====== TASK INPUT
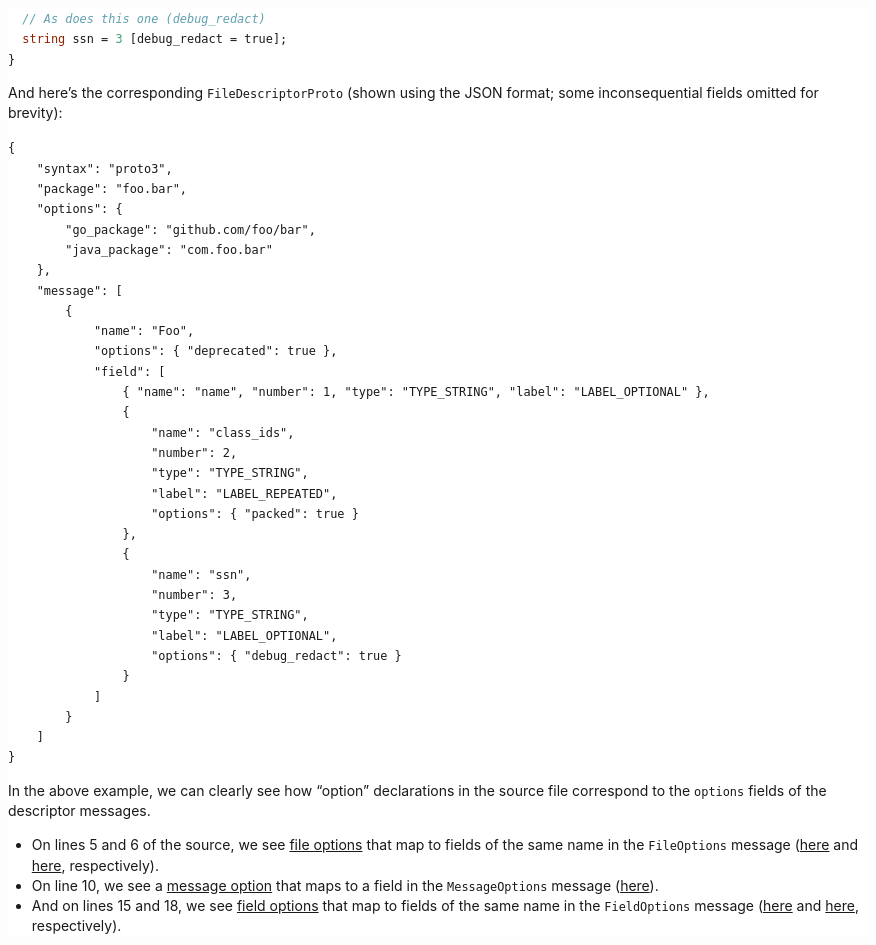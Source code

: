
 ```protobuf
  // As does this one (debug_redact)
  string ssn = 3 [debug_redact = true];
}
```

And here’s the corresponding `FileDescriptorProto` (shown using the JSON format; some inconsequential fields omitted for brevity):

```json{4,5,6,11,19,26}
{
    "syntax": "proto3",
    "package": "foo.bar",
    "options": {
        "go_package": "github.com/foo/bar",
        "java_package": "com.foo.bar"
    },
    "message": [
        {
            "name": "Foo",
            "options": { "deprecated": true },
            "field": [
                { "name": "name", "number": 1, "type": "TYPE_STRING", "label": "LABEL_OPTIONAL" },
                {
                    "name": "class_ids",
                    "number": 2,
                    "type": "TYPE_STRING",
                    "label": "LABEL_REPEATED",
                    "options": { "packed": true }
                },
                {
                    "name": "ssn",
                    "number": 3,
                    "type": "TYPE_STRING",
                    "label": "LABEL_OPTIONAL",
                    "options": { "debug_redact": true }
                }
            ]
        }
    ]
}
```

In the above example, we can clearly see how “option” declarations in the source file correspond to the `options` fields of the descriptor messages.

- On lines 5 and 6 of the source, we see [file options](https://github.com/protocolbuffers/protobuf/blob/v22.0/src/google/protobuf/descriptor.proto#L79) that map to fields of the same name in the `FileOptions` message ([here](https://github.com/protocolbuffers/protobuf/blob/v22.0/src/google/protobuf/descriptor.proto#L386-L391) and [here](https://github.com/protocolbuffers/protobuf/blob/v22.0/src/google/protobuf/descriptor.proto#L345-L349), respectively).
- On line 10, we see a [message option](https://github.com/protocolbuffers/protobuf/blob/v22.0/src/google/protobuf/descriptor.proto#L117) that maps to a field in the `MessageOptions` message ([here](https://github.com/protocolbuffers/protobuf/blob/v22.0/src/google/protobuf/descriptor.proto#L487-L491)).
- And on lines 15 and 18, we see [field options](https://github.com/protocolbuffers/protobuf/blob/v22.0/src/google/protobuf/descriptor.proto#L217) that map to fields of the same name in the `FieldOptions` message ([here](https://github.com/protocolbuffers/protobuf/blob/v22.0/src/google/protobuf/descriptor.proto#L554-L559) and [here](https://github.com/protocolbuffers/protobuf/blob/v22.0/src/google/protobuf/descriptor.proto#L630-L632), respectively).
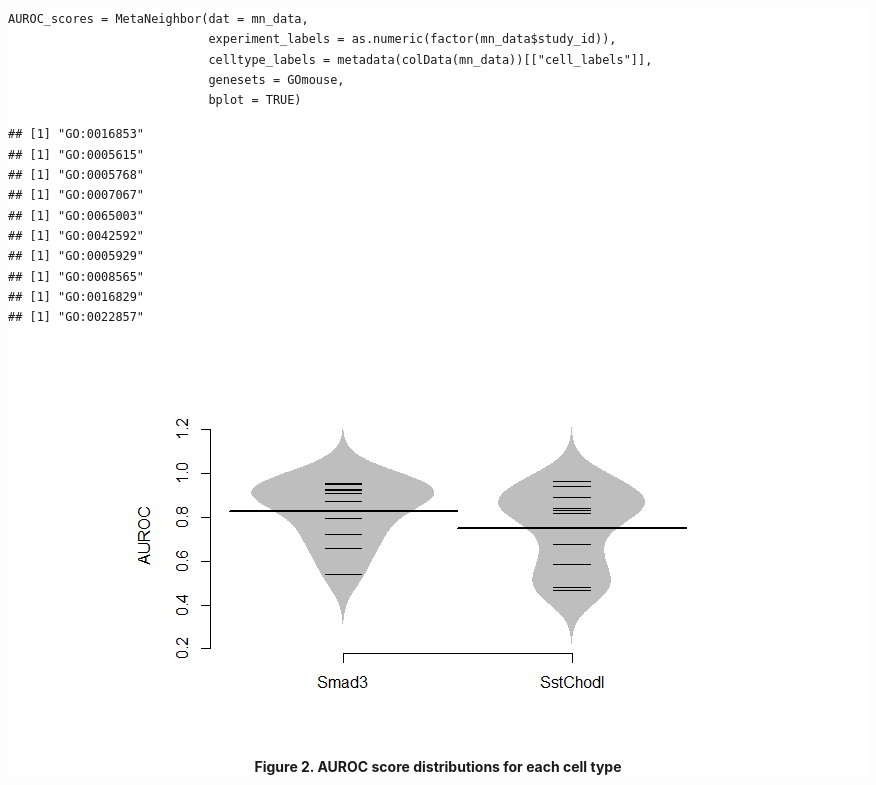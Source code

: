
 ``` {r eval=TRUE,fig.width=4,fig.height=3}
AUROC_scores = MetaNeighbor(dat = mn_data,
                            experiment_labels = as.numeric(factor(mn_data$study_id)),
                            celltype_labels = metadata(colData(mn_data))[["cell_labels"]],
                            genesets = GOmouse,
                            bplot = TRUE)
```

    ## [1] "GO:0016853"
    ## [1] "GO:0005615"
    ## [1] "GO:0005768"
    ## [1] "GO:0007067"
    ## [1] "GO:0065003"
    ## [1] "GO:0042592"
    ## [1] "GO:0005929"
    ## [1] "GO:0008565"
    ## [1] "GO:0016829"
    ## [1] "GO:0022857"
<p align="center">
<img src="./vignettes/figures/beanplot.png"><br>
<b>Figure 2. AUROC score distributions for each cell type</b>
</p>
============
▶ [WORK TO COMPLETE]
Once the pictures are removed, reproduce the remaining entries above exactly.

▶ [RESULT OF THIS EXERCISE]
Source code

:
 ```protobuf
  // As does this one (debug_redact)
  string ssn = 3 [debug_redact = true];
}
```

And here’s the corresponding `FileDescriptorProto` (shown using the JSON format; some inconsequential fields omitted for brevity):

```json{4,5,6,11,19,26}
{
    "syntax": "proto3",
    "package": "foo.bar",
    "options": {
        "go_package": "github.com/foo/bar",
        "java_package": "com.foo.bar"
    },
    "message": [
        {
            "name": "Foo",
            "options": { "deprecated": true },
            "field": [
                { "name": "name", "number": 1, "type": "TYPE_STRING", "label": "LABEL_OPTIONAL" },
                {
                    "name": "class_ids",
                    "number": 2,
                    "type": "TYPE_STRING",
                    "label": "LABEL_REPEATED",
                    "options": { "packed": true }
                },
                {
                    "name": "ssn",
                    "number": 3,
                    "type": "TYPE_STRING",
                    "label": "LABEL_OPTIONAL",
                    "options": { "debug_redact": true }
                }
            ]
        }
    ]
}
```

In the above example, we can clearly see how “option” declarations in the source file correspond to the `options` fields of the descriptor messages.

- On lines 5 and 6 of the source, we see [file options](https://github.com/protocolbuffers/protobuf/blob/v22.0/src/google/protobuf/descriptor.proto#L79) that map to fields of the same name in the `FileOptions` message ([here](https://github.com/protocolbuffers/protobuf/blob/v22.0/src/google/protobuf/descriptor.proto#L386-L391) and [here](https://github.com/protocolbuffers/protobuf/blob/v22.0/src/google/protobuf/descriptor.proto#L345-L349), respectively).
- On line 10, we see a [message option](https://github.com/protocolbuffers/protobuf/blob/v22.0/src/google/protobuf/descriptor.proto#L117) that maps to a field in the `MessageOptions` message ([here](https://github.com/protocolbuffers/protobuf/blob/v22.0/src/google/protobuf/descriptor.proto#L487-L491)).
- And on lines 15 and 18, we see [field options](https://github.com/protocolbuffers/protobuf/blob/v22.0/src/google/protobuf/descriptor.proto#L217) that map to fields of the same name in the `FieldOptions` message ([here](https://github.com/protocolbuffers/protobuf/blob/v22.0/src/google/protobuf/descriptor.proto#L554-L559) and [here](https://github.com/protocolbuffers/protobuf/blob/v22.0/src/google/protobuf/descriptor.proto#L630-L632), respectively).
Source code

:
 ``` {r eval=TRUE,fig.width=4,fig.height=3}
AUROC_scores = MetaNeighbor(dat = mn_data,
                            experiment_labels = as.numeric(factor(mn_data$study_id)),
                            celltype_labels = metadata(colData(mn_data))[["cell_labels"]],
                            genesets = GOmouse,
                            bplot = TRUE)
```

    ## [1] "GO:0016853"
    ## [1] "GO:0005615"
    ## [1] "GO:0005768"
    ## [1] "GO:0007067"
    ## [1] "GO:0065003"
    ## [1] "GO:0042592"
    ## [1] "GO:0005929"
    ## [1] "GO:0008565"
    ## [1] "GO:0016829"
    ## [1] "GO:0022857"
<p align="center">
<img src="./vignettes/figures/beanplot.png"><br>
<b>Figure 2. AUROC score distributions for each cell type</b>
</p>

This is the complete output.